La taxe professionnelle constitue désormais une charge fiscale prépondérante pesant sur les entreprises. Son montant brut est voisin de celui de l'impôt sur les sociétés. Sa base est géographiquement identifiée et son produit est réservé aux collectivités locales. Le champ d'application de la taxe professionnelle est très large puisque la taxe est due par toutes les personnes physiques ou morales qui exercent à titre habituel une activité professionnelle non salariée en France.

La taxe professionnelle est assise sur les deux facteurs de production, capital et travail, qui font l'objet d'une pondération relative. Les salaires versés sont retenus pour 18% de leur montant. Pour ce qui est du capital, on distingue les locaux et les équipements. S'agissant des magasins et bureaux, la valeur locative reflète les loyers du marché. Pour les locaux de type industriel, la valeur locative est réputée égale à 8% du prix de revient. Enfin pour les équipements, leur valeur locative est égale à 16% du prix de revient. Ce pourcentage est censé correspondre à l'amortissement du bien et à l'intérêt de l'argent investi, la somme des deux équivalant à un loyer. Il est destiné à imposer les entreprises de façon relativement équivalente, quelles que soient les modalités de financement et d'acquisition de l'équipement (location, crédit-bail, acquisition, utilisation à titre gratuit).

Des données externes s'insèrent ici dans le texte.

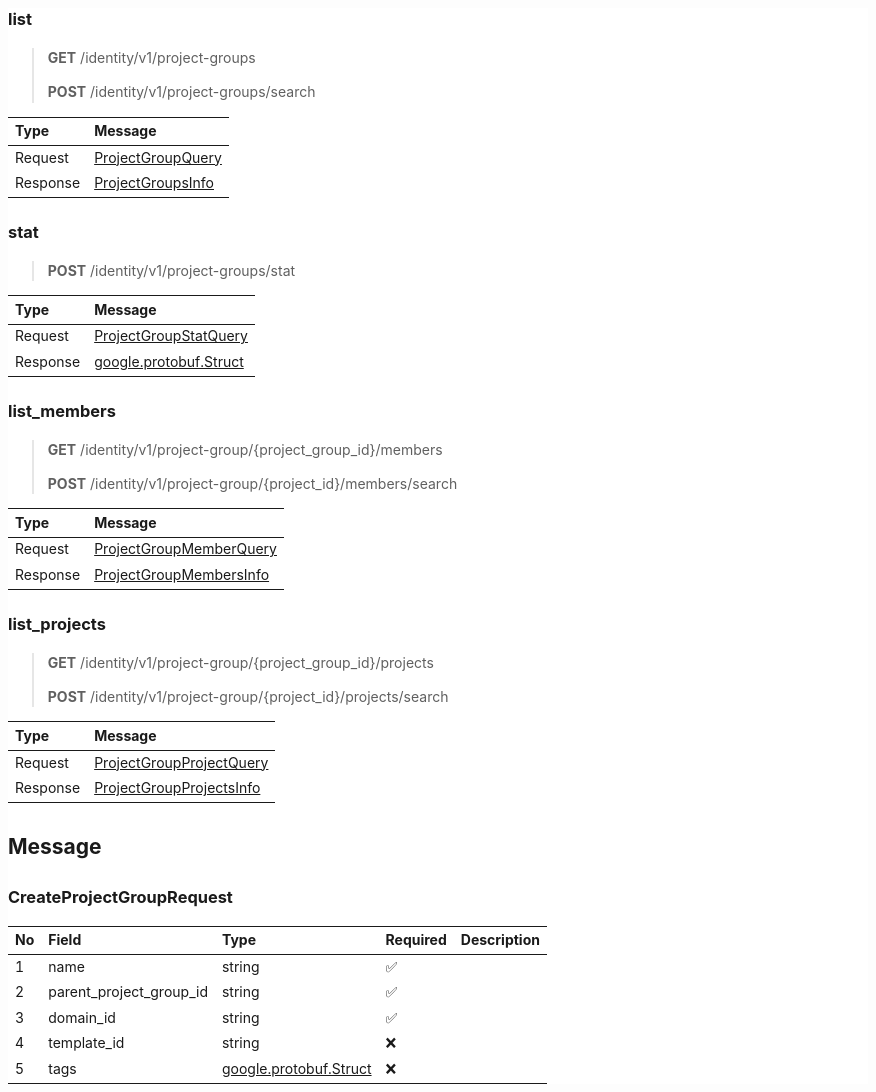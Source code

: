 ### list

> **GET** /identity/v1/project-groups
>
> **POST** /identity/v1/project-groups/search

| Type | Message |
| :--- | :--- |
| Request | [ProjectGroupQuery](project-group%20%281%29.md#projectgroupquery) |
| Response | [ProjectGroupsInfo](project-group%20%281%29.md#projectgroupsinfo) |

### stat

> **POST** /identity/v1/project-groups/stat

| Type | Message |
| :--- | :--- |
| Request | [ProjectGroupStatQuery](project-group%20%281%29.md#projectgroupstatquery) |
| Response | [google.protobuf.Struct](https://github.com/protocolbuffers/protobuf/blob/master/src/google/protobuf/struct.proto) |

### list\_members

> **GET** /identity/v1/project-group/{project\_group\_id}/members
>
> **POST** /identity/v1/project-group/{project\_id}/members/search

| Type | Message |
| :--- | :--- |
| Request | [ProjectGroupMemberQuery](project-group%20%281%29.md#projectgroupmemberquery) |
| Response | [ProjectGroupMembersInfo](project-group%20%281%29.md#projectgroupmembersinfo) |

### list\_projects

> **GET** /identity/v1/project-group/{project\_group\_id}/projects
>
> **POST** /identity/v1/project-group/{project\_id}/projects/search

| Type | Message |
| :--- | :--- |
| Request | [ProjectGroupProjectQuery](project-group%20%281%29.md#projectgroupprojectquery) |
| Response | [ProjectGroupProjectsInfo](project-group%20%281%29.md#projectgroupprojectsinfo) |

## Message

### CreateProjectGroupRequest

| No | Field | Type | Required | Description |
| :--- | :--- | :--- | :--- | :--- |
| 1 | name | string | ✅ |  |
| 2 | parent\_project\_group\_id | string | ✅ |  |
| 3 | domain\_id | string | ✅ |  |
| 4 | template\_id | string | ❌ |  |
| 5 | tags | [google.protobuf.Struct](https://github.com/protocolbuffers/protobuf/blob/master/src/google/protobuf/struct.proto) | ❌ |  |
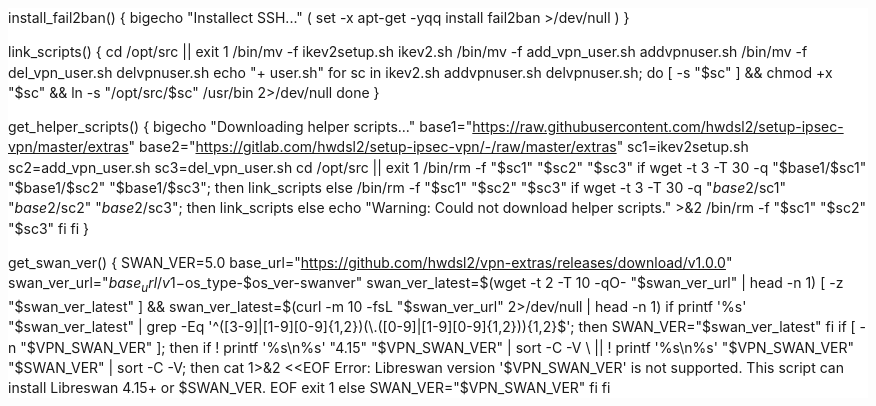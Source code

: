 install_fail2ban() {
  bigecho "Installect SSH..."
  (
    set -x
    apt-get -yqq install fail2ban >/dev/null
  )
}

link_scripts() {
  cd /opt/src || exit 1
  /bin/mv -f ikev2setup.sh ikev2.sh
  /bin/mv -f add_vpn_user.sh addvpnuser.sh
  /bin/mv -f del_vpn_user.sh delvpnuser.sh
  echo "+ user.sh"
  for sc in ikev2.sh addvpnuser.sh delvpnuser.sh; do
    [ -s "$sc" ] && chmod +x "$sc" && ln -s "/opt/src/$sc" /usr/bin 2>/dev/null
  done
}

get_helper_scripts() {
  bigecho "Downloading helper scripts..."
  base1="https://raw.githubusercontent.com/hwdsl2/setup-ipsec-vpn/master/extras"
  base2="https://gitlab.com/hwdsl2/setup-ipsec-vpn/-/raw/master/extras"
  sc1=ikev2setup.sh
  sc2=add_vpn_user.sh
  sc3=del_vpn_user.sh
  cd /opt/src || exit 1
  /bin/rm -f "$sc1" "$sc2" "$sc3"
  if wget -t 3 -T 30 -q "$base1/$sc1" "$base1/$sc2" "$base1/$sc3"; then
    link_scripts
  else
    /bin/rm -f "$sc1" "$sc2" "$sc3"
    if wget -t 3 -T 30 -q "$base2/$sc1" "$base2/$sc2" "$base2/$sc3"; then
      link_scripts
    else
      echo "Warning: Could not download helper scripts." >&2
      /bin/rm -f "$sc1" "$sc2" "$sc3"
    fi
  fi
}

get_swan_ver() {
  SWAN_VER=5.0
  base_url="https://github.com/hwdsl2/vpn-extras/releases/download/v1.0.0"
  swan_ver_url="$base_url/v1-$os_type-$os_ver-swanver"
  swan_ver_latest=$(wget -t 2 -T 10 -qO- "$swan_ver_url" | head -n 1)
  [ -z "$swan_ver_latest" ] && swan_ver_latest=$(curl -m 10 -fsL "$swan_ver_url" 2>/dev/null | head -n 1)
  if printf '%s' "$swan_ver_latest" | grep -Eq '^([3-9]|[1-9][0-9]{1,2})(\.([0-9]|[1-9][0-9]{1,2})){1,2}$'; then
    SWAN_VER="$swan_ver_latest"
  fi
  if [ -n "$VPN_SWAN_VER" ]; then
    if ! printf '%s\n%s' "4.15" "$VPN_SWAN_VER" | sort -C -V \
      || ! printf '%s\n%s' "$VPN_SWAN_VER" "$SWAN_VER" | sort -C -V; then
cat 1>&2 <<EOF
Error: Libreswan version '$VPN_SWAN_VER' is not supported.
       This script can install Libreswan 4.15+ or $SWAN_VER.
EOF
      exit 1
    else
      SWAN_VER="$VPN_SWAN_VER"
    fi
  fi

Deux exceptions essentielles à ce principe sont les exonérations pour certaines professions et un plafonnement en fonction de la valeur ajoutée devenu au fil du temps plus complexe. Le résultat des corrections apportées aux bases apparaît ainsi conséquent. En 1995 les bases brutes s'élevaient à 800 milliards de francs. Après prise en compte des réductions de bases générales ou spécifiques à certains secteurs le montant des bases imposables n'atteint plus que 628 milliards de francs.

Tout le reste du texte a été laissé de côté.